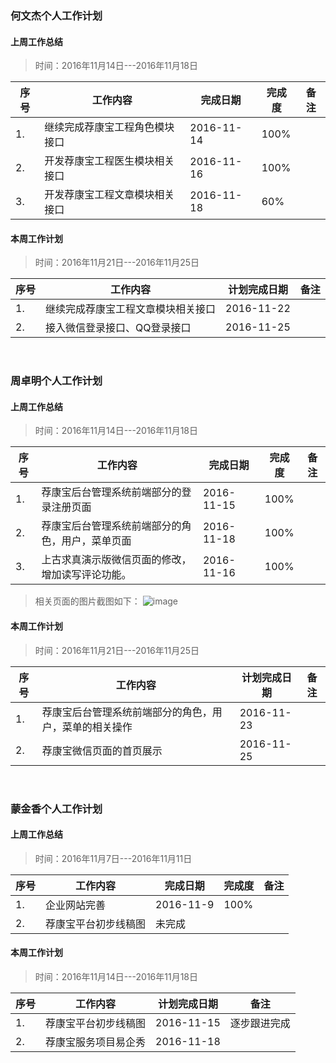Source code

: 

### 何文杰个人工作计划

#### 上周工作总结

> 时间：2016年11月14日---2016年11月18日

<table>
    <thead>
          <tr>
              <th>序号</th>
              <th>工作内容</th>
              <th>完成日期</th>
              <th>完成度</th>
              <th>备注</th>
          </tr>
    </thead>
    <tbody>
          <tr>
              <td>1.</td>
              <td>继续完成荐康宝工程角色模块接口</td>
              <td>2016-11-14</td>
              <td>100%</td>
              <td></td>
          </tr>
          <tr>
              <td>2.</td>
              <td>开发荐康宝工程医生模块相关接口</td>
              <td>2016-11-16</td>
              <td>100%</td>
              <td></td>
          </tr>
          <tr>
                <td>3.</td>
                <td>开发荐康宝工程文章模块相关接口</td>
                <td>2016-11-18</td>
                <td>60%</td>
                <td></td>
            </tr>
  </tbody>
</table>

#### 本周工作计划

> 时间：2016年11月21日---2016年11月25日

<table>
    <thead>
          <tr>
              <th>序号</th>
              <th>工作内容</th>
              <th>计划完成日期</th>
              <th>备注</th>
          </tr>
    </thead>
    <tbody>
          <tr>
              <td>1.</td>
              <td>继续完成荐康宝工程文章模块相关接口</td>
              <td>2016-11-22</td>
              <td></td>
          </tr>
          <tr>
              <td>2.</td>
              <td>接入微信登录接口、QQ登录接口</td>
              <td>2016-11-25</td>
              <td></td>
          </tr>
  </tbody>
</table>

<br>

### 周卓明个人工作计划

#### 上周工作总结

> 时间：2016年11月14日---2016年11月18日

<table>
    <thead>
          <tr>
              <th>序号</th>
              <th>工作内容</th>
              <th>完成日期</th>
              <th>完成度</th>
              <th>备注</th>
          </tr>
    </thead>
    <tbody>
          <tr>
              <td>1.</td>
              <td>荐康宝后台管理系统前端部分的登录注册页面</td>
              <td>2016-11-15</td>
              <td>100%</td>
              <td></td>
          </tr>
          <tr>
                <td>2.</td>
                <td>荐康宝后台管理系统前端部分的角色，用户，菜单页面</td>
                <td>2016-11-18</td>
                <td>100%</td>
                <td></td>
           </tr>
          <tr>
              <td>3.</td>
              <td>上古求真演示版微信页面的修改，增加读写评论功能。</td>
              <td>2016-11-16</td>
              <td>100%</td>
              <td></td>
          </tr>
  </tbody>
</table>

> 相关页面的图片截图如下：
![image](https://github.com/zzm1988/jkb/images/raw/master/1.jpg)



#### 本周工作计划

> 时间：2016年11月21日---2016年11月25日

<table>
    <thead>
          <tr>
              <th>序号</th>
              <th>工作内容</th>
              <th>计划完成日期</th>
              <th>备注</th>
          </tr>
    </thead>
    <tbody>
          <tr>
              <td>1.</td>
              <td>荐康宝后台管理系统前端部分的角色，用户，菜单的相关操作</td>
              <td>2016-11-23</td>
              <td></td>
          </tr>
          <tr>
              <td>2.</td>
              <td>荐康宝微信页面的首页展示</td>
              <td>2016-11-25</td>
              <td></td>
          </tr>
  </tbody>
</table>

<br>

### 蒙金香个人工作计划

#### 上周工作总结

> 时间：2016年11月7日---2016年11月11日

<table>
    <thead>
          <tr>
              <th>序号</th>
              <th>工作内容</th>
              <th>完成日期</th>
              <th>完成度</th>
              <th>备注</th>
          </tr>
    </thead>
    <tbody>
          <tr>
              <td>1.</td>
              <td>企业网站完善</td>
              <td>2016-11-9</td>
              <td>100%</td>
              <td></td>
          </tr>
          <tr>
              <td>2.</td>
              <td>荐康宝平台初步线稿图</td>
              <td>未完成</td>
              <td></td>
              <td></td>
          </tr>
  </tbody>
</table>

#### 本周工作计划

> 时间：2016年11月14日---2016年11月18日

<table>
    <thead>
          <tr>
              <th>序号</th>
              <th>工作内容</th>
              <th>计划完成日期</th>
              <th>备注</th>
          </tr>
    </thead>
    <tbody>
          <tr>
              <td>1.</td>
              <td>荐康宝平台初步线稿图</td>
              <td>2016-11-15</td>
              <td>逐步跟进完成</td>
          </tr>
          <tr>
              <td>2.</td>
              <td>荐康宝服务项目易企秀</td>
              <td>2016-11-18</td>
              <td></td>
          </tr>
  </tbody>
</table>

◆ What the task asks ◆
Everything in the entries above should be printed again exactly, apart from the pictures.

◆ Final answer ◆
Source code

: 

### 何文杰个人工作计划

#### 上周工作总结

> 时间：2016年11月14日---2016年11月18日

<table>
    <thead>
          <tr>
              <th>序号</th>
              <th>工作内容</th>
              <th>完成日期</th>
              <th>完成度</th>
              <th>备注</th>
          </tr>
    </thead>
    <tbody>
          <tr>
              <td>1.</td>
              <td>继续完成荐康宝工程角色模块接口</td>
              <td>2016-11-14</td>
              <td>100%</td>
              <td></td>
          </tr>
          <tr>
              <td>2.</td>
              <td>开发荐康宝工程医生模块相关接口</td>
              <td>2016-11-16</td>
              <td>100%</td>
              <td></td>
          </tr>
          <tr>
                <td>3.</td>
                <td>开发荐康宝工程文章模块相关接口</td>
                <td>2016-11-18</td>
                <td>60%</td>
                <td></td>
            </tr>
  </tbody>
</table>

#### 本周工作计划

> 时间：2016年11月21日---2016年11月25日

<table>
    <thead>
          <tr>
              <th>序号</th>
              <th>工作内容</th>
              <th>计划完成日期</th>
              <th>备注</th>
          </tr>
    </thead>
    <tbody>
          <tr>
              <td>1.</td>
              <td>继续完成荐康宝工程文章模块相关接口</td>
              <td>2016-11-22</td>
              <td></td>
          </tr>
          <tr>
              <td>2.</td>
              <td>接入微信登录接口、QQ登录接口</td>
              <td>2016-11-25</td>
              <td></td>
          </tr>
  </tbody>
</table>

<br>

### 周卓明个人工作计划

#### 上周工作总结

> 时间：2016年11月14日---2016年11月18日

<table>
    <thead>
          <tr>
              <th>序号</th>
              <th>工作内容</th>
              <th>完成日期</th>
              <th>完成度</th>
              <th>备注</th>
          </tr>
    </thead>
    <tbody>
          <tr>
              <td>1.</td>
              <td>荐康宝后台管理系统前端部分的登录注册页面</td>
              <td>2016-11-15</td>
              <td>100%</td>
              <td></td>
          </tr>
          <tr>
                <td>2.</td>
                <td>荐康宝后台管理系统前端部分的角色，用户，菜单页面</td>
                <td>2016-11-18</td>
                <td>100%</td>
                <td></td>
           </tr>
          <tr>
              <td>3.</td>
              <td>上古求真演示版微信页面的修改，增加读写评论功能。</td>
              <td>2016-11-16</td>
              <td>100%</td>
              <td></td>
          </tr>
  </tbody>
</table>

> 相关页面的图片截图如下：
![image](https://github.com/zzm1988/jkb/images/raw/master/1.jpg)



#### 本周工作计划

> 时间：2016年11月21日---2016年11月25日

<table>
    <thead>
          <tr>
              <th>序号</th>
              <th>工作内容</th>
              <th>计划完成日期</th>
              <th>备注</th>
          </tr>
    </thead>
    <tbody>
          <tr>
              <td>1.</td>
              <td>荐康宝后台管理系统前端部分的角色，用户，菜单的相关操作</td>
              <td>2016-11-23</td>
              <td></td>
          </tr>
          <tr>
              <td>2.</td>
              <td>荐康宝微信页面的首页展示</td>
              <td>2016-11-25</td>
              <td></td>
          </tr>
  </tbody>
</table>

<br>

### 蒙金香个人工作计划

#### 上周工作总结

> 时间：2016年11月7日---2016年11月11日

<table>
    <thead>
          <tr>
              <th>序号</th>
              <th>工作内容</th>
              <th>完成日期</th>
              <th>完成度</th>
              <th>备注</th>
          </tr>
    </thead>
    <tbody>
          <tr>
              <td>1.</td>
              <td>企业网站完善</td>
              <td>2016-11-9</td>
              <td>100%</td>
              <td></td>
          </tr>
          <tr>
              <td>2.</td>
              <td>荐康宝平台初步线稿图</td>
              <td>未完成</td>
              <td></td>
              <td></td>
          </tr>
  </tbody>
</table>

#### 本周工作计划

> 时间：2016年11月14日---2016年11月18日

<table>
    <thead>
          <tr>
              <th>序号</th>
              <th>工作内容</th>
              <th>计划完成日期</th>
              <th>备注</th>
          </tr>
    </thead>
    <tbody>
          <tr>
              <td>1.</td>
              <td>荐康宝平台初步线稿图</td>
              <td>2016-11-15</td>
              <td>逐步跟进完成</td>
          </tr>
          <tr>
              <td>2.</td>
              <td>荐康宝服务项目易企秀</td>
              <td>2016-11-18</td>
              <td></td>
          </tr>
  </tbody>
</table>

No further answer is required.